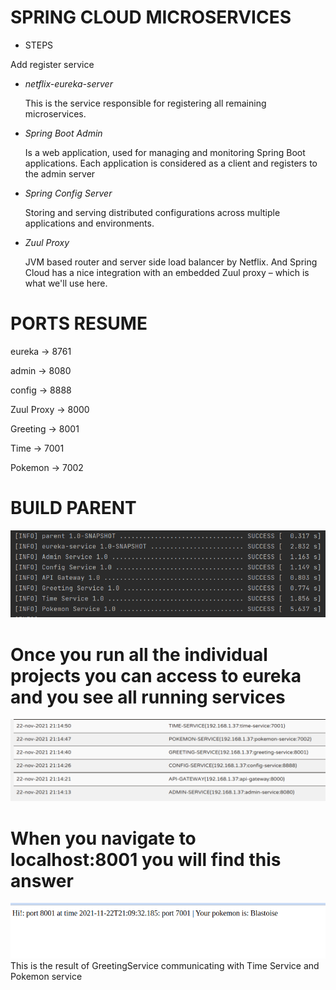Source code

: # SPRING CLOUD MICROSERVICES    

- STEPS

Add register service

- _netflix-eureka-server_
  
  This is the service responsible for registering all remaining microservices.

- _Spring Boot Admin_

  Is a web application, used for managing and monitoring Spring Boot applications. Each application is considered as a client and registers to the admin server

- _Spring Config Server_

  Storing and serving distributed configurations across multiple applications and environments.

- _Zuul Proxy_

  JVM based router and server side load balancer by Netflix. And Spring Cloud has a nice integration with an embedded Zuul proxy – which is what we'll use here.




# PORTS RESUME
eureka     -> 8761

admin      -> 8080

config     -> 8888

Zuul Proxy -> 8000

Greeting   -> 8001

Time       -> 7001

Pokemon    -> 7002

# BUILD PARENT
![build](https://github.com/delalama/SpringMicroservices/blob/master/images/allServices.png)


# Once you run all the individual projects you can access to eureka and you see all running services
![eureka_view](https://github.com/delalama/SpringMicroservices/blob/master/images/eurekaView.png)

# When you navigate to localhost:8001 you will find this answer
![IMAGE](https://github.com/delalama/SpringMicroservices/blob/master/images/greeting%20service.png)
This is the result of GreetingService communicating with Time Service and Pokemon service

● ● ● ●

### Task brief
Please repeat the records above word for word, and do not include the pictures.

### Output for this exercise
Source code

: # SPRING CLOUD MICROSERVICES    

- STEPS

Add register service

- _netflix-eureka-server_
  
  This is the service responsible for registering all remaining microservices.

- _Spring Boot Admin_

  Is a web application, used for managing and monitoring Spring Boot applications. Each application is considered as a client and registers to the admin server

- _Spring Config Server_

  Storing and serving distributed configurations across multiple applications and environments.

- _Zuul Proxy_

  JVM based router and server side load balancer by Netflix. And Spring Cloud has a nice integration with an embedded Zuul proxy – which is what we'll use here.




# PORTS RESUME
eureka     -> 8761

admin      -> 8080

config     -> 8888

Zuul Proxy -> 8000

Greeting   -> 8001

Time       -> 7001

Pokemon    -> 7002

# BUILD PARENT
![build](https://github.com/delalama/SpringMicroservices/blob/master/images/allServices.png)


# Once you run all the individual projects you can access to eureka and you see all running services
![eureka_view](https://github.com/delalama/SpringMicroservices/blob/master/images/eurekaView.png)

# When you navigate to localhost:8001 you will find this answer
![IMAGE](https://github.com/delalama/SpringMicroservices/blob/master/images/greeting%20service.png)
This is the result of GreetingService communicating with Time Service and Pokemon service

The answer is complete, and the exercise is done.